The LM algorithm, and many other minimization algorithms, use this scheme.
Suppose that the function being minimized is F and we are at the point x(n) in our iteration. We wish to find the next iterate x(n+1) such that F(x(n+1)) < F(x(n)), i.e. the function value is smaller. In order to chose x(n+1) we need two things, a direction from x(n) and a step size (how far to go in that direction). The LM algorithm determines these values as follows -
First, compute a linear approximation to F at the point x(n). It is easy to find out the downhill direction of a linear function, so we use the linear approximating function to determine the downhill direction.
Next, we need to know how far we can go in this chosen direction. If our approximating linear function is a good approximation for F for a large area around x(n), then we can take a fairly large step. If it's a good approximation only very close to x(n), then we can take only a very small step.

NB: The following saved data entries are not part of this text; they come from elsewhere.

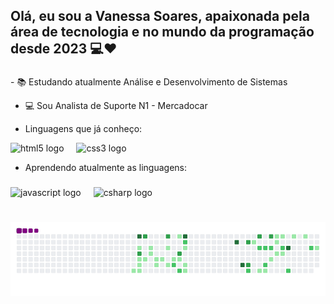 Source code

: <h2 align="left">Olá, eu sou a Vanessa Soares, apaixonada pela área de tecnologia e no mundo da programação desde 2023 💻❤️ </h2>

###

<p align="left">
  - 📚 Estudando atualmente Análise e Desenvolvimento de Sistemas <br>
  
  - 💻 Sou Analista de Suporte N1 - Mercadocar <br>
  
  - Linguagens que já conheço:<br>
    
  <div align="left">
  <img src="https://cdn.jsdelivr.net/gh/devicons/devicon/icons/html5/html5-original.svg" height="40" alt="html5 logo"  />
  <img width="12" />
  <img src="https://cdn.jsdelivr.net/gh/devicons/devicon/icons/css3/css3-original.svg" height="40" alt="css3 logo"  />
  <img width="12" />
  </div>
  
  
  - Aprendendo atualmente as linguagens:</p>

###

<div align="left">
  <img src="https://cdn.jsdelivr.net/gh/devicons/devicon/icons/javascript/javascript-original.svg" height="40" alt="javascript logo"  />
  <img width="12" />
  <img src="https://cdn.jsdelivr.net/gh/devicons/devicon/icons/csharp/csharp-original.svg" height="40" alt="csharp logo"  />
</div>






# ![snake gif](https://github.com/V4n-Soar3s/V4n-Soar3s/blob/output/github-contribution-grid-snake.gif)
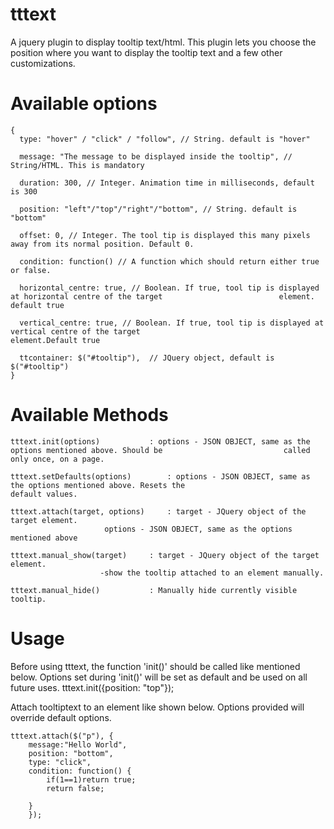 tttext
======

A jquery plugin to display tooltip text/html.
This plugin lets you choose the position where you want to display the tooltip text 
and a few other customizations.


Available options
=================
	{
	  type: "hover" / "click" / "follow", // String. default is "hover"
	  
	  message: "The message to be displayed inside the tooltip", // String/HTML. This is mandatory
	  
  	  duration: 300, // Integer. Animation time in milliseconds, default is 300
  	  
	  position: "left"/"top"/"right"/"bottom", // String. default is "bottom"
	  
	  offset: 0, // Integer. The tool tip is displayed this many pixels away from its normal position. Default 0.
	  
	  condition: function() // A function which should return either true or false.
	  
	  horizontal_centre: true, // Boolean. If true, tool tip is displayed at horizontal centre of the target 					      element. default true

	  vertical_centre: true, // Boolean. If true, tool tip is displayed at vertical centre of the target 						    element.Default true
	  
	  ttcontainer: $("#tooltip"),  // JQuery object, default is $("#tooltip")
	}

Available Methods
=================

	tttext.init(options)       	   : options - JSON OBJECT, same as the options mentioned above. Should be 						     called only once, on a page.
	
	tttext.setDefaults(options)        : options - JSON OBJECT, same as the options mentioned above. Resets the 						     default values.
	
	tttext.attach(target, options)     : target - JQuery object of the target element.
					     options - JSON OBJECT, same as the options mentioned above

	tttext.manual_show(target)	   : target - JQuery object of the target element.
					    -show the tooltip attached to an element manually.

	tttext.manual_hide()		   : Manually hide currently visible tooltip.
	
	
Usage
=====
  Before using tttext, the function 'init()' should be called like mentioned below.
  Options set during 'init()' will be set as default and be used on all future uses.
  tttext.init({position: "top"});
  
  Attach tooltiptext to an element like shown below. Options provided will override default options.
  
    tttext.attach($("p"), {
    	message:"Hello World", 
    	position: "bottom", 
    	type: "click", 
    	condition: function() {
    		if(1==1)return true;
    		return false;
    		
    	} 
    	});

This is what LM does - calculates a linear approximation to F at x(n), thus giving the downhill direction, then it figures out how big a step to take based on how well the linear function approximates F at x(n). LM figures out how good the approximating function is by basically taking a step in the direction thus determined and comparing how much the linear approximation to F decreased to the how much the the actual function F decreased. If they are close, the approximating function is good and we can take a little larger step. If they are not close then the approximation function is not good and we should back off and take a smaller step.